The Elephant in the Room
Have you ever found yourself enjoying a conversation with some friends when all of a sudden someone brings up the topic of finances…and even worse…debt? I don’t know about you, but I sure have. The light mood all of the sudden becomes tense; it feels like you could hear a cricket from a mile away. In today’s society, we are trained that we must be tolerant of everyone’s actions; therefore, no one wants to tell another person that they are wrong in-person and/or be told that they are wrong. That, coupled with the fact that there are unlimited ways for which an individual can spend money that is not necessarily wrong but simply shows different values, makes conversations revolving around finances very difficult.
Even though I work in a financial institute, I often find myself standing in the middle of conversations like these still leery to give input. The Bible clearly states “The rich rules over the poor, and the borrower becomes the lender’s slave” (Proverbs 22:7); “The wicked borrows and does not pay back, but the righteous is gracious and gives” (Psalm 37:21); and “For which one of you, when he wants to build a tower, does not first sit down and calculate the cost to see if he has enough to complete it?” (Luke 14:28). So why do we often become so defensive in conversations revolving around debt when the Bible clearly speaks of this subject?
There are times when I do gain the confidence to share my story of how I paid off my debt, but I am often met with statements like, “That’s great for you, but I can’t do that;” “You only had $16,000 in debt. I have…” or “I’m tired of having the large loan payments, but I am not willing to give up…” and; “I had no choice. I had to graduate with debt.”
It’s true. One can and often does graduate with more than $16,000 in debt, but I wouldn’t have been able to graduate with that low debt if I had not applied for numerous scholarships, filled out the FAFSA, chosen Indiana Wesleyan University because their financial aid package came back within a range I could afford, and worked during college putting 50-75% of my net income towards paying for college. And I would not have paid off $16,000 of debt in ten months without humbling myself as I chose to move back in with my mom, still paying a small rent, meticulously planning out my homemade meals each week, only eating out once a month (if that), and choosing to limit myself to only join social activities such as game nights, movie nights, or dinners, because I did not want to choose entertainment over paying for my loans.

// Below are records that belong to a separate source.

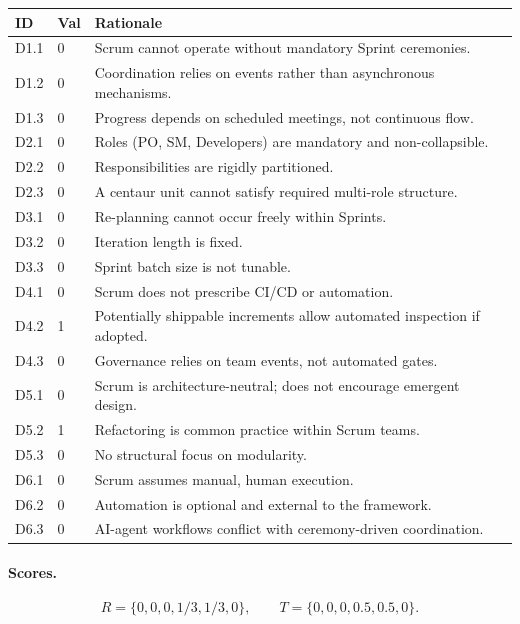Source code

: \documentclass[11pt, a4paper, twocolumn]{article} %
\begin{document}
\begin{table}[h]
\centering
\begin{tabular}{llp{10.5cm}}
\toprule
\textbf{ID} & \textbf{Val} & \textbf{Rationale} \\
\midrule
D1.1 & 0 & Scrum cannot operate without mandatory Sprint ceremonies. \\
D1.2 & 0 & Coordination relies on events rather than asynchronous mechanisms. \\
D1.3 & 0 & Progress depends on scheduled meetings, not continuous flow. \\
\midrule
D2.1 & 0 & Roles (PO, SM, Developers) are mandatory and non-collapsible. \\
D2.2 & 0 & Responsibilities are rigidly partitioned. \\
D2.3 & 0 & A centaur unit cannot satisfy required multi-role structure. \\
\midrule
D3.1 & 0 & Re-planning cannot occur freely within Sprints. \\
D3.2 & 0 & Iteration length is fixed. \\
D3.3 & 0 & Sprint batch size is not tunable. \\
\midrule
D4.1 & 0 & Scrum does not prescribe CI/CD or automation. \\
D4.2 & 1 & Potentially shippable increments allow automated inspection if adopted. \\
D4.3 & 0 & Governance relies on team events, not automated gates. \\
\midrule
D5.1 & 0 & Scrum is architecture-neutral; does not encourage emergent design. \\
D5.2 & 1 & Refactoring is common practice within Scrum teams. \\
D5.3 & 0 & No structural focus on modularity. \\
\midrule
D6.1 & 0 & Scrum assumes manual, human execution. \\
D6.2 & 0 & Automation is optional and external to the framework. \\
D6.3 & 0 & AI-agent workflows conflict with ceremony-driven coordination. \\
\bottomrule
\end{tabular}
\end{table}

\paragraph{Scores.}

\[
R = \{0, 0, 0, 1/3, 1/3, 0\},\qquad
T = \{0, 0, 0, 0.5, 0.5, 0\}.
\]
\end{document}
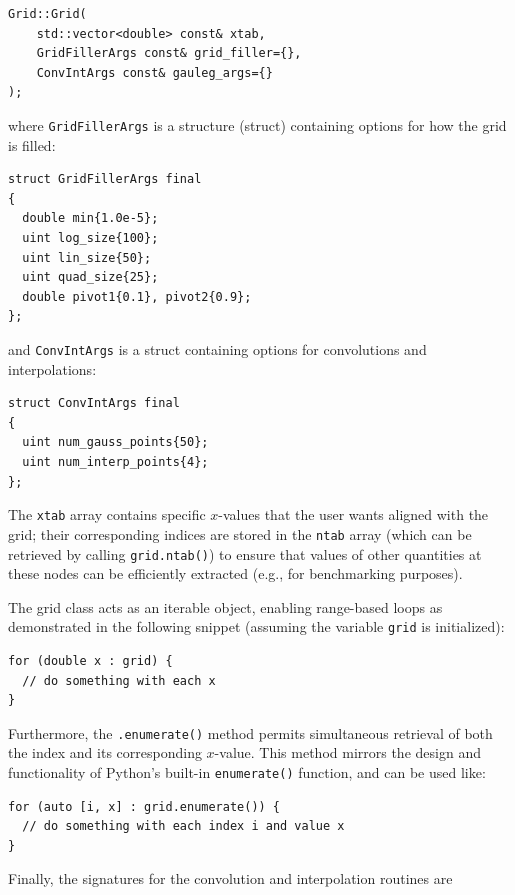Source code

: \documentclass[preprint,12pt]{elsarticle}
\begin{document}
\begin{verbatim}
Grid::Grid(
    std::vector<double> const& xtab,
    GridFillerArgs const& grid_filler={},
    ConvIntArgs const& gauleg_args={}
);
\end{verbatim}

where \texttt{GridFillerArgs} is a structure (struct) containing options for how the grid is filled:

\begin{verbatim}
struct GridFillerArgs final
{
  double min{1.0e-5};
  uint log_size{100};
  uint lin_size{50};
  uint quad_size{25};
  double pivot1{0.1}, pivot2{0.9};
};
\end{verbatim}

and \texttt{ConvIntArgs} is a struct containing options for convolutions and interpolations:

\begin{verbatim}
struct ConvIntArgs final
{
  uint num_gauss_points{50};
  uint num_interp_points{4};
};
\end{verbatim}

The \texttt{xtab} array contains specific $x$-values that the user wants aligned with the grid; their corresponding indices are stored in the \texttt{ntab} array (which can be retrieved by calling \texttt{grid.ntab()}) to ensure that values of other quantities at these nodes can be efficiently extracted (e.g., for benchmarking purposes).

The grid class acts as an iterable object, enabling range-based loops as demonstrated in the following snippet (assuming the variable \texttt{grid} is initialized):

\begin{verbatim}
for (double x : grid) {
  // do something with each x
}
\end{verbatim}

Furthermore, the \texttt{.enumerate()} method permits simultaneous retrieval of both the index and its corresponding $x$-value. This method mirrors the design and functionality of Python's built-in \texttt{enumerate()} function, and can be used like:

\begin{verbatim}
for (auto [i, x] : grid.enumerate()) {
  // do something with each index i and value x
}
\end{verbatim}

Finally, the signatures for the convolution and interpolation routines are
\end{document}
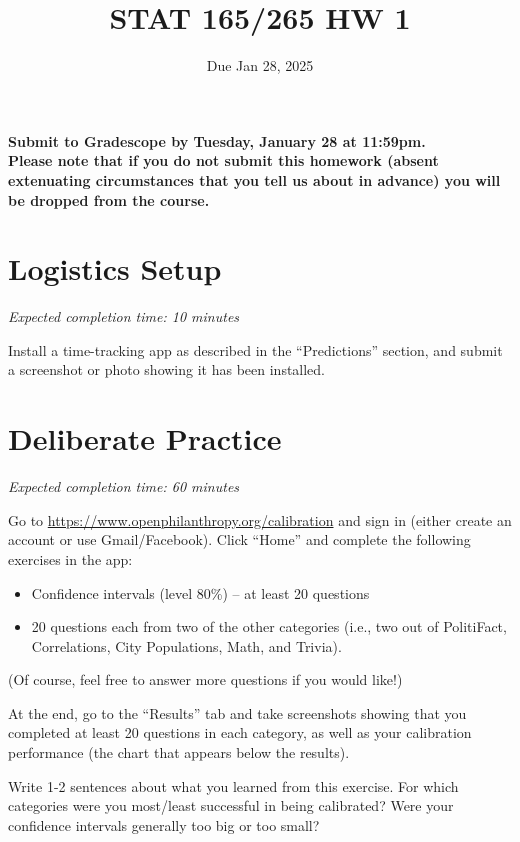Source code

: \documentclass[11pt]{article}
\title{STAT 165/265 HW 1}
\date{Due Jan 28, 2025}
\begin{document}
\maketitle

\hfill \textbf{Submit to Gradescope by Tuesday, January 28 at 11:59pm.\\Please note that if you do not submit this homework (absent extenuating circumstances that you tell us about in advance) you will be dropped from the course.}

\section*{Logistics Setup}

\emph{Expected completion time: 10 minutes}

Install a time-tracking app as described in the ``Predictions'' section, and submit a screenshot or photo showing it has been 
installed.

\section*{Deliberate Practice}

\emph{Expected completion time: 60 minutes}

Go to \url{https://www.openphilanthropy.org/calibration} and sign in (either create an account or use 
Gmail/Facebook). Click ``Home'' and complete the following exercises in the app:

\begin{itemize}

\item Confidence intervals (level 80\%) -- at least 20 questions
\item 20 questions each from two of the other categories (i.e., two out of PolitiFact, Correlations, City Populations, Math, and Trivia).

\end{itemize}

(Of course, feel free to answer more questions if you would like!)

At the end, go to the ``Results'' tab and take screenshots showing that 
you completed at least 20 questions in each category, as well as your calibration 
performance (the chart that appears below the results).

Write 1-2 sentences about what you learned from this exercise. For which categories were you most/least successful in being calibrated? Were your confidence intervals generally too big or too small?
\end{document}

My heart is heavy with the tension that often revolves around the topic of debt; and I am saddened by all of the feelings such as shame, fear of the unknown, fear of judgment, fear of being countercultural, and fear of change that we know is necessary but is also difficult. Yes, life is hard and debt is not always avoidable, but there is freedom in the biblical principles of money management that we often do not truly seek. Debt is not an easy topic by any means, but we must be willing to ask ourselves the hard questions. Is there a want that we can give up to minimize the debt we take on? Do the benefits of this debt truly outweigh the future consequences? Will we be able to better serve God by taking on this debt, or will we be mortgaging our future? We must ask and answer these questions before taking on debt.